> [Goal of the exercise]:
Please repeat only the stretch of records running from the first line through the line that contains "- **Local Executor**: Runs".

> [Input data]:
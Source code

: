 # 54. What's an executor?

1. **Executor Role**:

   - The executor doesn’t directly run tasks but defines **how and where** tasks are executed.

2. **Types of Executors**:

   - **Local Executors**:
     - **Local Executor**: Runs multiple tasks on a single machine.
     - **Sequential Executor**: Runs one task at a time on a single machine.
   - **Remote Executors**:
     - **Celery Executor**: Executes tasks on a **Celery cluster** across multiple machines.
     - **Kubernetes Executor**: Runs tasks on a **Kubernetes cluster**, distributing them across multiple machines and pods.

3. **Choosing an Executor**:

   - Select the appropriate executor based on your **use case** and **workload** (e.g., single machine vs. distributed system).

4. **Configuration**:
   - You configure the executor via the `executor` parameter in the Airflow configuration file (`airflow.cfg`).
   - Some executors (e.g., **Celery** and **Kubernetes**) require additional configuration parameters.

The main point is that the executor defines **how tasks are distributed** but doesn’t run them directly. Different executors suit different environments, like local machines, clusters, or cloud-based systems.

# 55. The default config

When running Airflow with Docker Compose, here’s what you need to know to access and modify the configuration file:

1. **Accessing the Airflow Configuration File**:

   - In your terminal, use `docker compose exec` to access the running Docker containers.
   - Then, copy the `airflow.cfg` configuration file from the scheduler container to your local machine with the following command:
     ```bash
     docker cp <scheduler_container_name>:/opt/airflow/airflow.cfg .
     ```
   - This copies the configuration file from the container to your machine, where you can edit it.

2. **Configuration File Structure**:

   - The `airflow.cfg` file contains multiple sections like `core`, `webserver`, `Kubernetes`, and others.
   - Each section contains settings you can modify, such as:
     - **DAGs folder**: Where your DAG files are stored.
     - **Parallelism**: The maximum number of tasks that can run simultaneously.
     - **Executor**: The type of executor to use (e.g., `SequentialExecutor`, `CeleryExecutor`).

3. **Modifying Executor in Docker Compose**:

> [Answer to this task]:
Source code

: # 54. What's an executor?

1. **Executor Role**:

   - The executor doesn’t directly run tasks but defines **how and where** tasks are executed.

2. **Types of Executors**:

   - **Local Executors**:
     - **Local Executor**: Runs multiple tasks on a single machine.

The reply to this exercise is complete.